ACTIVITY:
Look for the word "main". Copy every line of the listing where it occurs.

DATA SUPPLIED:
============================================================

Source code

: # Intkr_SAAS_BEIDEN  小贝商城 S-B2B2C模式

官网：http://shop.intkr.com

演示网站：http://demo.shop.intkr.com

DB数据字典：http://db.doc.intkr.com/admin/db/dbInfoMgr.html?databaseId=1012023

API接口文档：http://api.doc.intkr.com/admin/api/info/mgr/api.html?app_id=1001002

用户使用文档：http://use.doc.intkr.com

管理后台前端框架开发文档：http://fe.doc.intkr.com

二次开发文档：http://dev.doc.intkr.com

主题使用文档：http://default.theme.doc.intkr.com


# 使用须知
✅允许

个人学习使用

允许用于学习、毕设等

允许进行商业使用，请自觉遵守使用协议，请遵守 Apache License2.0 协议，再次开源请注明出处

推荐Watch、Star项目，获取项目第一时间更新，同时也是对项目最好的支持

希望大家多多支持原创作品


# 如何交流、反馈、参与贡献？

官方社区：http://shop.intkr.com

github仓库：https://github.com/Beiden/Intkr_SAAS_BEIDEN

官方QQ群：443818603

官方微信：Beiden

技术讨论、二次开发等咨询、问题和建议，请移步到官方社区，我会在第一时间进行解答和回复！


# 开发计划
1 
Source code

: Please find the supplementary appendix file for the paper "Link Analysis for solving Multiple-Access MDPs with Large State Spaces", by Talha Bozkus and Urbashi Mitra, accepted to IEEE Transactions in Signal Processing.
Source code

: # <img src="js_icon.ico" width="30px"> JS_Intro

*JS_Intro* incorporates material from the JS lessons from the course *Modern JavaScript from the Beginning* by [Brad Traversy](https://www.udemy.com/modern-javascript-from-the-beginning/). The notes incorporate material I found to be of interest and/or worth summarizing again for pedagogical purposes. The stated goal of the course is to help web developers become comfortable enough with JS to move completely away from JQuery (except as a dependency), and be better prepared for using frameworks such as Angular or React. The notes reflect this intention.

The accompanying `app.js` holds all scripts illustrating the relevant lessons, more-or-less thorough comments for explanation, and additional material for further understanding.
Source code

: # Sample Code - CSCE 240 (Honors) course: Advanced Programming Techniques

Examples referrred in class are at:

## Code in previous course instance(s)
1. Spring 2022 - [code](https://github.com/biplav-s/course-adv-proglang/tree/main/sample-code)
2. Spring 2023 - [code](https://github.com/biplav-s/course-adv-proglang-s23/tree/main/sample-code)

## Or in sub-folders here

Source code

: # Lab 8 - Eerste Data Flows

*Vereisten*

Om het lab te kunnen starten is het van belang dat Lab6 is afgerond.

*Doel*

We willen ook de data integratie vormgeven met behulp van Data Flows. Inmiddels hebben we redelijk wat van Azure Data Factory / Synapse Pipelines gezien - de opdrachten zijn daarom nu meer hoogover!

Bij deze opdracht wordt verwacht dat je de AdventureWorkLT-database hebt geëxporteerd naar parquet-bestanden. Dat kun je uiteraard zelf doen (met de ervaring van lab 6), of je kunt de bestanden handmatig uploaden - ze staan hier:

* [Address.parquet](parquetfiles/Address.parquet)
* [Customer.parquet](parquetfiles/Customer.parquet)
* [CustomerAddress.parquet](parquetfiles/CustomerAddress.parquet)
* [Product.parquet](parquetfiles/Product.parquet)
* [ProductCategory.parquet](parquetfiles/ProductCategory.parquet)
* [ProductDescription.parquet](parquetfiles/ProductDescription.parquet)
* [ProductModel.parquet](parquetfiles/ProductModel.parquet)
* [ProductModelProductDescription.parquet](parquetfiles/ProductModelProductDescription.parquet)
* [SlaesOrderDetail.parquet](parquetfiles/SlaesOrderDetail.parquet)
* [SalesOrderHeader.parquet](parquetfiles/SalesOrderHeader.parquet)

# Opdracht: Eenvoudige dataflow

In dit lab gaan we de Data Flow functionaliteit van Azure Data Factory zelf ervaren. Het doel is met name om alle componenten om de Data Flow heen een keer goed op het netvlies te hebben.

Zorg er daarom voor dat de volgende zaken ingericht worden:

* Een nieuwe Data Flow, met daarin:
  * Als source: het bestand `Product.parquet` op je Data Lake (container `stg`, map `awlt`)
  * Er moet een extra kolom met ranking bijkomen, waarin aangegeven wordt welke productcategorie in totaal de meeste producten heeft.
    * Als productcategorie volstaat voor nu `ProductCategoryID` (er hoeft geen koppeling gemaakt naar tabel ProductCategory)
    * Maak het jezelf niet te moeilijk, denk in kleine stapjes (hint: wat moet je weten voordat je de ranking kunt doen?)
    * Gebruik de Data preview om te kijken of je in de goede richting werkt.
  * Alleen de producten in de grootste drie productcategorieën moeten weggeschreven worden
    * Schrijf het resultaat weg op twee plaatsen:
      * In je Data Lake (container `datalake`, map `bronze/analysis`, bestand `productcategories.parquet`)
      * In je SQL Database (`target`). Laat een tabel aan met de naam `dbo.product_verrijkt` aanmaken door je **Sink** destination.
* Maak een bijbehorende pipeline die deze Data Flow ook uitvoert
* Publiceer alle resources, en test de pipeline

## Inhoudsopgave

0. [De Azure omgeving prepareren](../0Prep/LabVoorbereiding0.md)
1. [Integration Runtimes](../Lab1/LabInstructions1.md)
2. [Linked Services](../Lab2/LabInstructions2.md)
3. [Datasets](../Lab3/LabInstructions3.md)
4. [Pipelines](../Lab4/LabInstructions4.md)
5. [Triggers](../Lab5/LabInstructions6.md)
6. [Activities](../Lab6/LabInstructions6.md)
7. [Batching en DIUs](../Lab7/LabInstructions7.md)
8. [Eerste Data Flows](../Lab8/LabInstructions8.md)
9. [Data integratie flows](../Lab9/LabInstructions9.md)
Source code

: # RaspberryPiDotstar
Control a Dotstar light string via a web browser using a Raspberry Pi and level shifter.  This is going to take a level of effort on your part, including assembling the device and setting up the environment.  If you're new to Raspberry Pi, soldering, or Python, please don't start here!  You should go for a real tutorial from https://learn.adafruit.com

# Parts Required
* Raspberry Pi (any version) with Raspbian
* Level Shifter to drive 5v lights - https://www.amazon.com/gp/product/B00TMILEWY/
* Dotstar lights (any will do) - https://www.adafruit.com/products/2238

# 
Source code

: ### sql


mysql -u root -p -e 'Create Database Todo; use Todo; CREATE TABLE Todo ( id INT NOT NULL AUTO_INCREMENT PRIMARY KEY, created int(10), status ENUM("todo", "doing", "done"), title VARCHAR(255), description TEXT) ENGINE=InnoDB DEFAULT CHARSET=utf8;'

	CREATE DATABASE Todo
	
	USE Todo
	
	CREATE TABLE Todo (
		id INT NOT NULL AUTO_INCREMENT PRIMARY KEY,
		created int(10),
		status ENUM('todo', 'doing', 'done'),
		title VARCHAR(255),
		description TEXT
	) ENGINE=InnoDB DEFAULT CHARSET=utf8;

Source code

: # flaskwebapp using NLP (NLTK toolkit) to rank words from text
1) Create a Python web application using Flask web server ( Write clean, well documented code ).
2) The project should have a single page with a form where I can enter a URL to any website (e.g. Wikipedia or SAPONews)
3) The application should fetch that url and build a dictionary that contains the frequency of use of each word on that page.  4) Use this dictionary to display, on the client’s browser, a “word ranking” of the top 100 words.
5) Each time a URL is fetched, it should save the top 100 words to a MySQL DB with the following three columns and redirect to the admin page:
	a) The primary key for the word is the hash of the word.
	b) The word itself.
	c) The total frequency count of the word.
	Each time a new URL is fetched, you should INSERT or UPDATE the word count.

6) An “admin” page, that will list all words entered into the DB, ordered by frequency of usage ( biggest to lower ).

============================================================

ANSWER BELOW:
1. Spring 2022 - [code](https://github.com/biplav-s/course-adv-proglang/tree/main/sample-code)
2. Spring 2023 - [code](https://github.com/biplav-s/course-adv-proglang-s23/tree/main/sample-code)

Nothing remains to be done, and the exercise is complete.